Tambores (photo: Leonel Mijangos - EnAntigua.com)

Tambores (photo: Leonel Mijangos - EnAntigua.com)

Loud, proud bass drumbeats in school parades; sad, slow beats of mourning in funeral processions; rapid, staccato snare drum ruffles accompanying glockenspiel chimes: Drums are part of human culture worldwide, but Guatemalan drumbeating is especially vigorous, more than ever in this month of patriotic celebrations.

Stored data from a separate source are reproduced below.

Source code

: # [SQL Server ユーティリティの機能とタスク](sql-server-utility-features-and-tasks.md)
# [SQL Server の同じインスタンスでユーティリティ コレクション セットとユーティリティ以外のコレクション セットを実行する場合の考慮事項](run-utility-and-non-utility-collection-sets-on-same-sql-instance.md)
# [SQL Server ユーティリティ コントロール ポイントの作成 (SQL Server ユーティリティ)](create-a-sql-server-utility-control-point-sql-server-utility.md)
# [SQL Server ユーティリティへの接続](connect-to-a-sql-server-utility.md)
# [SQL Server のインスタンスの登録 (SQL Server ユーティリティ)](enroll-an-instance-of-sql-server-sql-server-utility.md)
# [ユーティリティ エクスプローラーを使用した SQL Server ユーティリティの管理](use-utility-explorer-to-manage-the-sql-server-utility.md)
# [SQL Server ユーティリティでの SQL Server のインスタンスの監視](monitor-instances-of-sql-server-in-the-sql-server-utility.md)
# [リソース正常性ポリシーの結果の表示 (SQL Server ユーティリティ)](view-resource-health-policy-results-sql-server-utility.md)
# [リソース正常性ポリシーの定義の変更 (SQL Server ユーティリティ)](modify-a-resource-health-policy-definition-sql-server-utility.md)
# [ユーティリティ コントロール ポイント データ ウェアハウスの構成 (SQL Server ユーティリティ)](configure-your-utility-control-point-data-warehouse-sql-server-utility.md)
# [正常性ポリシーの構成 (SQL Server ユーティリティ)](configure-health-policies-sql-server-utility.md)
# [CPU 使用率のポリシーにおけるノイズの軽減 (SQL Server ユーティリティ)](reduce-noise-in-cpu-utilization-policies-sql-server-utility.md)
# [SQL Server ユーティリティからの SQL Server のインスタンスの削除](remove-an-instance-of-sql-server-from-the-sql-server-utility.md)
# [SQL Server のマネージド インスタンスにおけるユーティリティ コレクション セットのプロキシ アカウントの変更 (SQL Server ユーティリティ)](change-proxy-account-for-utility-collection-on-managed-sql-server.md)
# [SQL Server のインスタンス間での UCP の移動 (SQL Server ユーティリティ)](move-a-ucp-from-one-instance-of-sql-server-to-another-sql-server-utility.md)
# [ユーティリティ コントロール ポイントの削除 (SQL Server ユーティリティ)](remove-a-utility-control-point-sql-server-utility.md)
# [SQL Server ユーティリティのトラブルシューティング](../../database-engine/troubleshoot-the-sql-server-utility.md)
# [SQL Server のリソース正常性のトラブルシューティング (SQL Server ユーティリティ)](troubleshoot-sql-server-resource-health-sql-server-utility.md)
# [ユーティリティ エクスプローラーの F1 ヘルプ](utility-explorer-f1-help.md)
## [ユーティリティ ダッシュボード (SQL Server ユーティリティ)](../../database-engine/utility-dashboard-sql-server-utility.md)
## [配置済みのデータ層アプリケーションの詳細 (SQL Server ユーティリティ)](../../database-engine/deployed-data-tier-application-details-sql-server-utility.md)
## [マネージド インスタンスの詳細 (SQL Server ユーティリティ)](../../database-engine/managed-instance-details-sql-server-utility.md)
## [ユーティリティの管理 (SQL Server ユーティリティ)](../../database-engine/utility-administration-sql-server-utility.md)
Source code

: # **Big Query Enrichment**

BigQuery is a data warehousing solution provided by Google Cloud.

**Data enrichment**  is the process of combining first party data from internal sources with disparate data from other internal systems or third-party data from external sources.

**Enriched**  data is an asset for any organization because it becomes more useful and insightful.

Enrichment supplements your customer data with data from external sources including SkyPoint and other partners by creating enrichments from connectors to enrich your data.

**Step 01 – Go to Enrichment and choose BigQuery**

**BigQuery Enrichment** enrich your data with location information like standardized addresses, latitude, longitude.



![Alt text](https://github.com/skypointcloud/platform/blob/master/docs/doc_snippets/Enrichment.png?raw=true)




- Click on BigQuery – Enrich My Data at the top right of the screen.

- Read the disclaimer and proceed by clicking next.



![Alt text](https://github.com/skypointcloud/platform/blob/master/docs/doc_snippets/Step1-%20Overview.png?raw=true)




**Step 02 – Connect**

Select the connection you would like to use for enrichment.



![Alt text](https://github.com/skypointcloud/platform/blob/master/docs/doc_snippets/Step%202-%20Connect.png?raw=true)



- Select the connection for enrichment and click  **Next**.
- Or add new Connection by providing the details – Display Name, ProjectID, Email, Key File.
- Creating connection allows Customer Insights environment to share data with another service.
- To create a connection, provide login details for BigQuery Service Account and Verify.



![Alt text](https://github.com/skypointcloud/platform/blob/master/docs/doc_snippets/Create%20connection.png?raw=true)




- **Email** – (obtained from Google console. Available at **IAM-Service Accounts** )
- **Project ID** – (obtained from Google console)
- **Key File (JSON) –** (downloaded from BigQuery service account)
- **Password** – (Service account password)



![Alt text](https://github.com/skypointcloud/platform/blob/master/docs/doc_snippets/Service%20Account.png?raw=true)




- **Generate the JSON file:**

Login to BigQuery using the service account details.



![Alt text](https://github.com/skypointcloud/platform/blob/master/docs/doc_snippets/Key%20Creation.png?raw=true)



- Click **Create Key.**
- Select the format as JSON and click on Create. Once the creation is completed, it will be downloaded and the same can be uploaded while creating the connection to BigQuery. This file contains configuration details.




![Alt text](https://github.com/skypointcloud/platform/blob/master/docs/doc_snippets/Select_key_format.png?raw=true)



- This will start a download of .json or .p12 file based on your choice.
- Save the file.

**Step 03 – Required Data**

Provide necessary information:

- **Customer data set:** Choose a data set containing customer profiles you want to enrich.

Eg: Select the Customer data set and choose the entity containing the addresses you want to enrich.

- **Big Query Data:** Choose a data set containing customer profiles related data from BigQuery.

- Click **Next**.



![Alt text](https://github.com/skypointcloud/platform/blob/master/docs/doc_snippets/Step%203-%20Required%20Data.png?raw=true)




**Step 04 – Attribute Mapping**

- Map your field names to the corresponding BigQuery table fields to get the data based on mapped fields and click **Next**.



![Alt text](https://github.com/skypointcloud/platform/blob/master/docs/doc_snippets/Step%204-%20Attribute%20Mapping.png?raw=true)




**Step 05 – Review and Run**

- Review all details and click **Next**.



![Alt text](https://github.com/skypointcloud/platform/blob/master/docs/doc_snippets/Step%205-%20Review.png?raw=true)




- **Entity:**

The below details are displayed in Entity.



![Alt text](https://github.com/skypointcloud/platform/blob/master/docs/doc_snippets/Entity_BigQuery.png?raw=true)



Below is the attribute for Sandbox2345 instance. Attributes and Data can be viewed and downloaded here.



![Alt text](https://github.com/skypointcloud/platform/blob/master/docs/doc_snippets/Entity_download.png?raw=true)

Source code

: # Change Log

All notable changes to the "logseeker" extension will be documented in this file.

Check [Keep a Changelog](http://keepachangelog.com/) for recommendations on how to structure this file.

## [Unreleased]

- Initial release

Archaeologists have uncovered many pieces of unadorned drums in digs into the oldest of Mayan lower-class housing sites. More elegantly decorated drums are depicted on many pre-Classic Maya pots and murals. Simple tambor beats continue millenniums later in traditional Mayan ceremonies. Drumming is within our souls, the infant beating with his spoon, the executive drumming fingers on the desk at boring meetings. However, those beats in the school parades are drums you really feel, waves of sound from dozens of big bass drums marching down the town’s narrow streets and echoing off the stucco walls.

Most schools throughout the country have drum-and-bugle corps—well, really they’re drum-and-glockenspiel marchers, maybe with one or two wind instruments. The metallic notes from vigorous student glockenspiel players are a steel version of the wooden tones from the country’s traditional marimbas. Watch the school troops practice along the streets, then watch them march proudly in independence celebrations. The shortest, smallest glockenspiel player-pounder seems to get the loudest sound out, though never enough to overpower the rows of enthusiastic snare drummers and bass beaters.

Enjoy the sound—and the feel—of all the drums of Guatemala, through schoolhouse windows in practice sessions, sweeping past you in parades, thumping in village ceremonies. Every day is drum time around here.